Cristiano Manzoni, an award-winning, internationally known accompanist and vocal coach, is teaching a course about the interpretation of Italian vocal music at Elon during Winter Term 2020.
Powerful voices fill Whitley Auditorium and ring out into the surrounding quad. It’s the sound of traditional Italian opera pieces performed by Elon music and performing arts students. They sing along to a piano, played by a self-proclaimed “very intense” voice coach.
“If you mess up like one vowel, he’s on it,” said Janelle Deal ’21.
For award-winning, internationally known accompanist and vocal coach Cristiano Manzoni, the impact of a song rests on every syllable.
“A sound without the grips of the words is nothing,” he said. “If the composer put a note down there, he has a particular effect in mind. A low note, you feel it in your chest. A high note, you feel it in your head.”

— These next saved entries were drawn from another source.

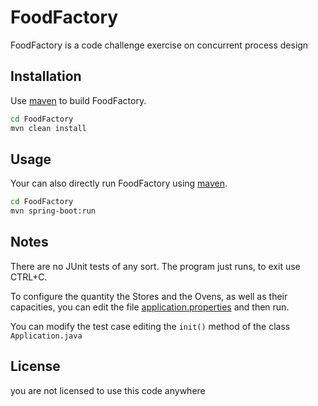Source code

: # FoodFactory

FoodFactory is a code challenge exercise on concurrent process design

## Installation

Use [maven](https://maven.apache.org/download.cgi) to build FoodFactory.

```bash
cd FoodFactory
mvn clean install
```

## Usage

Your can also directly run FoodFactory using [maven](https://maven.apache.org/download.cgi).


```bash
cd FoodFactory
mvn spring-boot:run
```

## Notes
There are no JUnit tests of any sort.
The program just runs, to exit use CTRL+C.

To configure the quantity the Stores and the Ovens, as well as their capacities, you can edit the file [application.properties](src/main/resources/application.properties) and then run.

You can modify the test case editing the `init()` method of the class `Application.java`

## License
you are not licensed to use this code anywhere
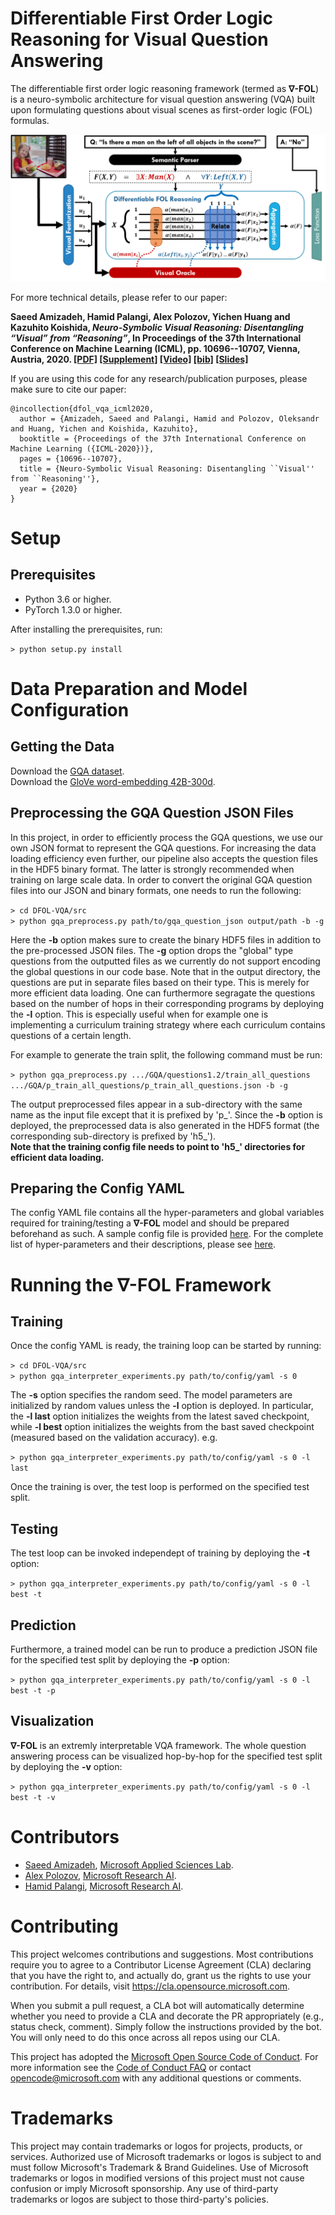 # Differentiable First Order Logic Reasoning for Visual Question Answering

The differentiable first order logic reasoning framework (termed as **&#8711;-FOL**) is a neuro-symbolic architecture for visual question answering (VQA) built upon formulating questions about visual scenes as first-order logic (FOL) formulas. 

![The **&#8711;-FOL** Framework](framework.png)

For more technical details, please refer to our paper:

**Saeed Amizadeh, Hamid Palangi, Alex Polozov, Yichen Huang and Kazuhito Koishida, *Neuro-Symbolic Visual Reasoning: Disentangling “Visual” from “Reasoning”*, In Proceedings of the 37th International Conference on Machine Learning (ICML), pp. 10696--10707, Vienna, Austria, 2020. [[PDF]](https://proceedings.icml.cc/static/paper_files/icml/2020/6156-Paper.pdf) [[Supplement]](https://proceedings.icml.cc/static/paper_files/icml/2020/6156-Supplemental.pdf) [[Video]](https://icml.cc/virtual/2020/poster/6760) [[bib]](https://proceedings.icml.cc/static/paper_files/icml/2020/6156-Bibtex.bib) [[Slides]](https://icml.cc/media/Slides/icml/2020/virtual(no-parent)-15-19-00UTC-6760-neuro-symbolic_.pdf)**

If you are using this code for any research/publication purposes, please make sure to cite our paper:

```
@incollection{dfol_vqa_icml2020,
  author = {Amizadeh, Saeed and Palangi, Hamid and Polozov, Oleksandr and Huang, Yichen and Koishida, Kazuhito},
  booktitle = {Proceedings of the 37th International Conference on Machine Learning ({ICML-2020})},
  pages = {10696--10707},
  title = {Neuro-Symbolic Visual Reasoning: Disentangling ``Visual'' from ``Reasoning''},
  year = {2020}
}
```

# Setup

## Prerequisites

* Python 3.6 or higher.
* PyTorch 1.3.0 or higher.

After installing the prerequisites, run:

`> python setup.py install`

# Data Preparation and Model Configuration

## Getting the Data

Download the [GQA dataset](https://cs.stanford.edu/people/dorarad/gqa/download.html).\
Download the [GloVe word-embedding 42B-300d](http://nlp.stanford.edu/data/glove.42B.300d.zip).

## Preprocessing the GQA Question JSON Files 

In this project, in order to efficiently process the GQA questions, we use our own JSON format to represent the GQA questions. For increasing the data loading efficiency even further, our pipeline also accepts the question files in the HDF5 binary format. The latter is strongly recommended when training on large scale data. In order to convert the original GQA question files into our JSON and binary formats, one needs to run the following: 

`> cd DFOL-VQA/src`\
`> python gqa_preprocess.py path/to/gqa_question_json output/path -b -g`

Here the **-b** option makes sure to create the binary HDF5 files in addition to the pre-processed JSON files. The **-g** option drops the "global" type questions from the outputted files as we currently do not support encoding the global questions in our code base. Note that in the output directory, the questions are put in separate files based on their type. This is merely for more efficient data loading. One can furthermore segragate the questions based on the number of hops in their corresponding programs by deploying the **-l** option. This is especially useful when for example one is implementing a curriculum training strategy where each curriculum contains questions of a certain length.

For example to generate the train split, the following command must be run:

`> python gqa_preprocess.py .../GQA/questions1.2/train_all_questions .../GQA/p_train_all_questions/p_train_all_questions.json -b -g`

The output preprocessed files appear in a sub-directory with the same name as the input file except that it is prefixed by 'p_'. 
Since the **-b** option is deployed, the preprocessed data is also generated in the HDF5 format (the corresponding sub-directory is prefixed by 'h5_').\
**Note that the training config file needs to point to 'h5_' directories for efficient data loading.**

## Preparing the Config YAML

The config YAML file contains all the hyper-parameters and global variables required for training/testing a **&#8711;-FOL** model and should be prepared beforehand as such. A sample config file is provided [here](https://github.com/microsoft/DFOL-VQA/blob/main/config/sample_config.yaml). For the complete list of hyper-parameters and their descriptions, please see [here](https://github.com/microsoft/DFOL-VQA/blob/main/CONFIG_YAML.md).

# Running the **&#8711;-FOL** Framework

## Training

Once the config YAML is ready, the training loop can be started by running:

`> cd DFOL-VQA/src`\
`> python gqa_interpreter_experiments.py path/to/config/yaml -s 0`

The **-s** option specifies the random seed. The model parameters are initialized by random values unless the **-l** option is deployed. In particular, the **-l last** option initializes the weights from the latest saved checkpoint, while **-l best** option initializes the weights from the bast saved checkpoint (measured based on the validation accuracy). e.g.

`> python gqa_interpreter_experiments.py path/to/config/yaml -s 0 -l last`

Once the training is over, the test loop is performed on the specified test split.

## Testing

The test loop can be invoked independept of training by deploying the **-t** option:

`> python gqa_interpreter_experiments.py path/to/config/yaml -s 0 -l best -t`

## Prediction

Furthermore, a trained model can be run to produce a prediction JSON file for the specified test split by deploying the **-p** option: 

`> python gqa_interpreter_experiments.py path/to/config/yaml -s 0 -l best -t -p`

## Visualization

**&#8711;-FOL** is an extremly interpretable VQA framework. The whole question answering process can be visualized hop-by-hop for the specified test split by deploying the **-v** option:

`> python gqa_interpreter_experiments.py path/to/config/yaml -s 0 -l best -t -v`

# Contributors

+ [Saeed Amizadeh](mailto:saamizad@microsoft.com), [Microsoft Applied Sciences Lab](https://www.microsoft.com/applied-sciences/).
+ [Alex Polozov](mailto:Alex.Polozov@microsoft.com), [Microsoft Research AI](https://www.microsoft.com/en-us/research/lab/microsoft-research-ai/).
+ [Hamid Palangi](mailto:hpalangi@microsoft.com), [Microsoft Research AI](https://www.microsoft.com/en-us/research/lab/microsoft-research-ai/).

# Contributing

This project welcomes contributions and suggestions.  Most contributions require you to agree to a
Contributor License Agreement (CLA) declaring that you have the right to, and actually do, grant us
the rights to use your contribution. For details, visit https://cla.opensource.microsoft.com.

When you submit a pull request, a CLA bot will automatically determine whether you need to provide
a CLA and decorate the PR appropriately (e.g., status check, comment). Simply follow the instructions
provided by the bot. You will only need to do this once across all repos using our CLA.

This project has adopted the [Microsoft Open Source Code of Conduct](https://opensource.microsoft.com/codeofconduct/).
For more information see the [Code of Conduct FAQ](https://opensource.microsoft.com/codeofconduct/faq/) or
contact [opencode@microsoft.com](mailto:opencode@microsoft.com) with any additional questions or comments.

# Trademarks 

This project may contain trademarks or logos for projects, products, or services. Authorized use of Microsoft trademarks or logos is subject to and must follow Microsoft's Trademark & Brand Guidelines. Use of Microsoft trademarks or logos in modified versions of this project must not cause confusion or imply Microsoft sponsorship. Any use of third-party trademarks or logos are subject to those third-party's policies.
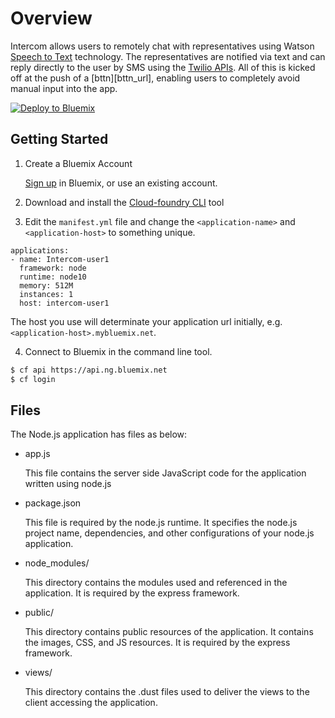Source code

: # Overview

Intercom allows users to remotely chat with representatives using Watson [Speech to Text][speech_text_url] technology. The representatives are notified via text and can reply directly to the user by SMS using the [Twilio APIs][twilio_url]. All of this is kicked off at the push of a [bttn][bttn_url], enabling users to completely avoid manual input into the app.

[![Deploy to Bluemix](https://bluemix.net/deploy/button.png)](https://bluemix.net/deploy?repository=https://github.com/IBM-Bluemix/intercom-nodejs)

## Getting Started

1. Create a Bluemix Account

    [Sign up][sign_up_url] in Bluemix, or use an existing account.

2. Download and install the [Cloud-foundry CLI][cloud_foundry_url] tool

3. Edit the `manifest.yml` file and change the `<application-name>` and `<application-host>` to something unique.
  ```none
  applications:
  - name: Intercom-user1
    framework: node
    runtime: node10
    memory: 512M
    instances: 1
    host: intercom-user1
  ```
  The host you use will determinate your application url initially, e.g. `<application-host>.mybluemix.net`.

4. Connect to Bluemix in the command line tool.
  ```sh
  $ cf api https://api.ng.bluemix.net
  $ cf login
  ```


## Files

The Node.js application has files as below:

*   app.js

	This file contains the server side JavaScript code for the application written using node.js

*   package.json

	This file is required by the node.js runtime. It specifies the node.js project name, dependencies, and other configurations of your node.js application.

*   node_modules/

	This directory contains the modules used and referenced in the application. It is required by the express framework.

*   public/

	This directory contains public resources of the application. It contains the images, CSS, and JS resources. It is required by the express framework.

*   views/

	This directory contains the .dust files used to deliver the views to the client accessing the application.

[speech_text_url]: https://www.ibm.com/smarterplanet/us/en/ibmwatson/developercloud/speech-to-text.html
[twilio_url]: https://www.twilio.com/docs/api
[bttn_rl]: http://bt.tn/
[sign_up_url]: https://apps.admin.ibmcloud.com/manage/trial/bluemix.html
[cloud_foundry_url]: https://github.com/cloudfoundry/cli
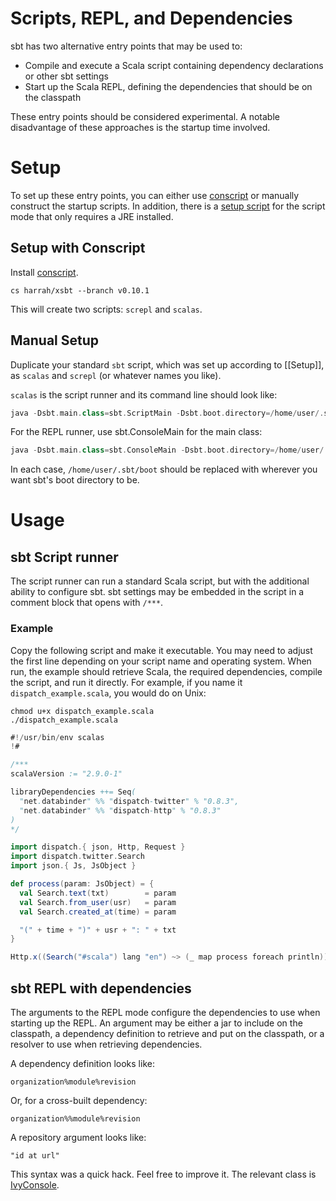 [IvyConsole]: http://harrah.github.com/xsbt/latest/sxr/IvyConsole.scala.html
[conscript]: https://github.com/n8han/conscript
[setup script]: https://github.com/paulp/xsbtscript

# Scripts, REPL, and Dependencies

sbt has two alternative entry points that may be used to:

* Compile and execute a Scala script containing dependency declarations or other sbt settings
* Start up the Scala REPL, defining the dependencies that should be on the classpath

These entry points should be considered experimental.  A notable disadvantage of these approaches is the startup time involved.

# Setup

To set up these entry points, you can either use [conscript] or manually construct the startup scripts.
In addition, there is a [setup script] for the script mode that only requires a JRE installed.

## Setup with Conscript

Install [conscript].

```
cs harrah/xsbt --branch v0.10.1
```

This will create two scripts: `screpl` and `scalas`.

## Manual Setup

Duplicate your standard `sbt` script, which was set up according to [[Setup]], as `scalas` and `screpl` (or whatever names you like).

`scalas` is the script runner and its command line should look like:

```scala
java -Dsbt.main.class=sbt.ScriptMain -Dsbt.boot.directory=/home/user/.sbt/boot -jar sbt-launch.jar "$@"
```

For the REPL runner, use sbt.ConsoleMain for the main class:

```scala
java -Dsbt.main.class=sbt.ConsoleMain -Dsbt.boot.directory=/home/user/.sbt/boot -jar sbt-launch.jar "$@"
```

In each case, `/home/user/.sbt/boot` should be replaced with wherever you want sbt's boot directory to be.

# Usage

## sbt Script runner

The script runner can run a standard Scala script, but with the additional ability to configure sbt.
sbt settings may be embedded in the script in a comment block that opens with `/***`.

### Example

Copy the following script and make it executable.
You may need to adjust the first line depending on your script name and operating system.
When run, the example should retrieve Scala, the required dependencies, compile the script, and run it directly.
For example, if you name it `dispatch_example.scala`, you would do on Unix:

```
chmod u+x dispatch_example.scala
./dispatch_example.scala
```

```scala
#!/usr/bin/env scalas
!#

/***
scalaVersion := "2.9.0-1"

libraryDependencies ++= Seq(
  "net.databinder" %% "dispatch-twitter" % "0.8.3",
  "net.databinder" %% "dispatch-http" % "0.8.3"
)
*/

import dispatch.{ json, Http, Request }
import dispatch.twitter.Search
import json.{ Js, JsObject }

def process(param: JsObject) = {
  val Search.text(txt)        = param
  val Search.from_user(usr)   = param
  val Search.created_at(time) = param

  "(" + time + ")" + usr + ": " + txt
}

Http.x((Search("#scala") lang "en") ~> (_ map process foreach println))
```

## sbt REPL with dependencies

The arguments to the REPL mode configure the dependencies to use when starting up the REPL.
An argument may be either a jar to include on the classpath, a dependency definition to retrieve and put on the classpath, or a resolver to use when retrieving dependencies.

A dependency definition looks like:

```
organization%module%revision
```

Or, for a cross-built dependency:

```
organization%%module%revision
```

A repository argument looks like:

```
"id at url"
```

This syntax was a quick hack.  Feel free to improve it.  The relevant class is [IvyConsole].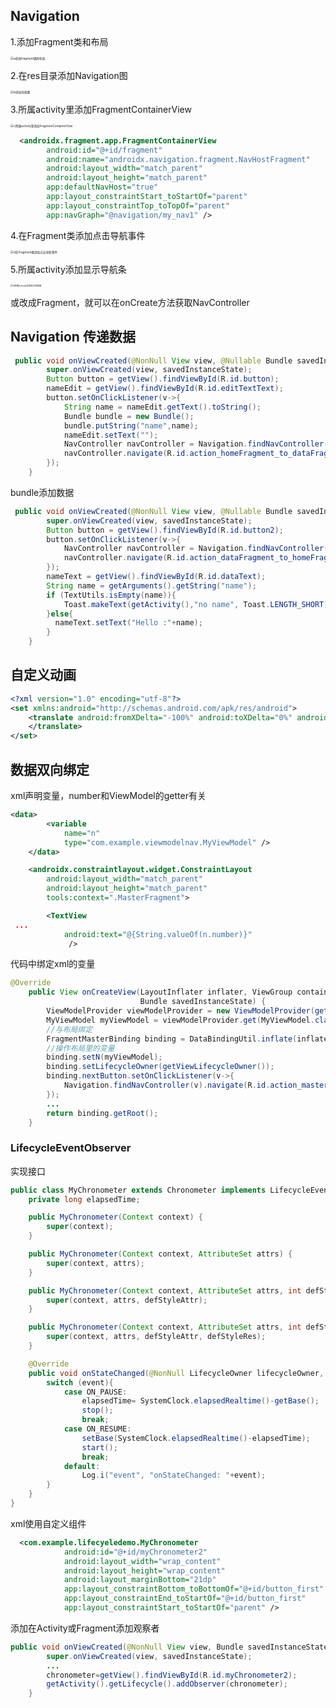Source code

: 

## Navigation

1.添加Fragment类和布局

<img src="fragmentImg\a添加fragment类和布局.png" alt="a添加fragment类和布局" style="zoom:33%;" />

2.在res目录添加Navigation图

<img src="fragmentImg\b添加导航图.png" alt="b添加导航图" style="zoom:33%;" />

3.所属activity里添加FragmentContainerView

<img src="fragmentImg\c所属activity里添加FragmentContainerView.png" alt="c所属activity里添加FragmentContainerView" style="zoom:33%;" />

```xml
  <androidx.fragment.app.FragmentContainerView
        android:id="@+id/fragment"
        android:name="androidx.navigation.fragment.NavHostFragment"
        android:layout_width="match_parent"
        android:layout_height="match_parent"
        app:defaultNavHost="true"
        app:layout_constraintStart_toStartOf="parent"
        app:layout_constraintTop_toTopOf="parent"
        app:navGraph="@navigation/my_nav1" />
```

4.在Fragment类添加点击导航事件

<img src="fragmentImg\d在Fragment类添加点击导航事件.png" alt="d在Fragment类添加点击导航事件" style="zoom:33%;" />

5.所属activity添加显示导航条

<img src="fragmentImg\e所属activity添加显示导航条.png" alt="e所属activity添加显示导航条" style="zoom:25%;" />

或改成Fragment，就可以在onCreate方法获取NavController

## Navigation 传递数据

```java
 public void onViewCreated(@NonNull View view, @Nullable Bundle savedInstanceState) {
        super.onViewCreated(view, savedInstanceState);
        Button button = getView().findViewById(R.id.button);
        nameEdit = getView().findViewById(R.id.editTextText);
        button.setOnClickListener(v->{
            String name = nameEdit.getText().toString();
            Bundle bundle = new Bundle();
            bundle.putString("name",name);
            nameEdit.setText("");
            NavController navController = Navigation.findNavController(v);
            navController.navigate(R.id.action_homeFragment_to_dataFragment,bundle);
        });
    }
```

bundle添加数据

```java
 public void onViewCreated(@NonNull View view, @Nullable Bundle savedInstanceState) {
        super.onViewCreated(view, savedInstanceState);
        Button button = getView().findViewById(R.id.button2);
        button.setOnClickListener(v->{
            NavController navController = Navigation.findNavController(v);
            navController.navigate(R.id.action_dataFragment_to_homeFragment);
        });
        nameText = getView().findViewById(R.id.dataText);
        String name = getArguments().getString("name");
        if (TextUtils.isEmpty(name)){
            Toast.makeText(getActivity(),"no name", Toast.LENGTH_SHORT).show();
        }else{
          nameText.setText("Hello :"+name);
        }
    }
```

## 自定义动画

```xml
<?xml version="1.0" encoding="utf-8"?>
<set xmlns:android="http://schemas.android.com/apk/res/android">
    <translate android:fromXDelta="-100%" android:toXDelta="0%" android:duration="300" >
    </translate>
</set>
```

## 数据双向绑定

xml声明变量，number和ViewModel的getter有关

```xml
<data>
        <variable
            name="n"
            type="com.example.viewmodelnav.MyViewModel" />
    </data>

    <androidx.constraintlayout.widget.ConstraintLayout
        android:layout_width="match_parent"
        android:layout_height="match_parent"
        tools:context=".MasterFragment">

        <TextView
 ...
            android:text="@{String.valueOf(n.number)}"
             />
```

代码中绑定xml的变量

```java
@Override
    public View onCreateView(LayoutInflater inflater, ViewGroup container,
                             Bundle savedInstanceState) {
        ViewModelProvider viewModelProvider = new ViewModelProvider(getActivity());
        MyViewModel myViewModel = viewModelProvider.get(MyViewModel.class);
        //与布局绑定
        FragmentMasterBinding binding = DataBindingUtil.inflate(inflater, R.layout.fragment_master, container, false);
        //操作布局里的变量
        binding.setN(myViewModel);
        binding.setLifecycleOwner(getViewLifecycleOwner());
        binding.nextButton.setOnClickListener(v->{
            Navigation.findNavController(v).navigate(R.id.action_masterFragment_to_detailFragment);
        });
        ...
        return binding.getRoot();
    }
```



### LifecycleEventObserver

实现接口

```java
public class MyChronometer extends Chronometer implements LifecycleEventObserver {
    private long elapsedTime;

    public MyChronometer(Context context) {
        super(context);
    }

    public MyChronometer(Context context, AttributeSet attrs) {
        super(context, attrs);
    }

    public MyChronometer(Context context, AttributeSet attrs, int defStyleAttr) {
        super(context, attrs, defStyleAttr);
    }

    public MyChronometer(Context context, AttributeSet attrs, int defStyleAttr, int defStyleRes) {
        super(context, attrs, defStyleAttr, defStyleRes);
    }

    @Override
    public void onStateChanged(@NonNull LifecycleOwner lifecycleOwner, @NonNull Lifecycle.Event event) {
        switch (event){
            case ON_PAUSE:
                elapsedTime= SystemClock.elapsedRealtime()-getBase();
                stop();
                break;
            case ON_RESUME:
                setBase(SystemClock.elapsedRealtime()-elapsedTime);
                start();
                break;
            default:
                Log.i("event", "onStateChanged: "+event);
        }
    }
}

```

xml使用自定义组件

```xml
  <com.example.lifecyeledemo.MyChronometer
            android:id="@+id/myChronometer2"
            android:layout_width="wrap_content"
            android:layout_height="wrap_content"
            android:layout_marginBottom="21dp"
            app:layout_constraintBottom_toBottomOf="@+id/button_first"
            app:layout_constraintEnd_toStartOf="@+id/button_first"
            app:layout_constraintStart_toStartOf="parent" />
```

添加在Activity或Fragment添加观察者

```java
public void onViewCreated(@NonNull View view, Bundle savedInstanceState) {
        super.onViewCreated(view, savedInstanceState);
        ...
        chronometer=getView().findViewById(R.id.myChronometer2);
        getActivity().getLifecycle().addObserver(chronometer);
    }
```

Manzoni has nearly 30 years of experience as an accompanying pianist for opera, operettas and theatrical comedies. He’s accompanied world-renowned opera singers like Andrea Bocelli, Katia Ricciarelli and Maria Dragoni. He also has a passion for sharing his knowledge in the form of master courses for the next generation of performers.
“It’s a mission for me,” Manzoni said. “It’s about exchanging experiences. My goal is to help them understand what I have learned over so many years.”
When he isn’t traveling the world, Manzoni is a professor at the Accademia Europea di Firenze, Elon’s study abroad partner in Florence, Italy. Every fall and spring, Elon sends students and faculty to AEF to learn and teach a variety of topics. Elon music and performing arts students who travel to Florence take part in voice or instrumental lessons while learning to speak Italian, but this Winter Term, the lessons have come to them.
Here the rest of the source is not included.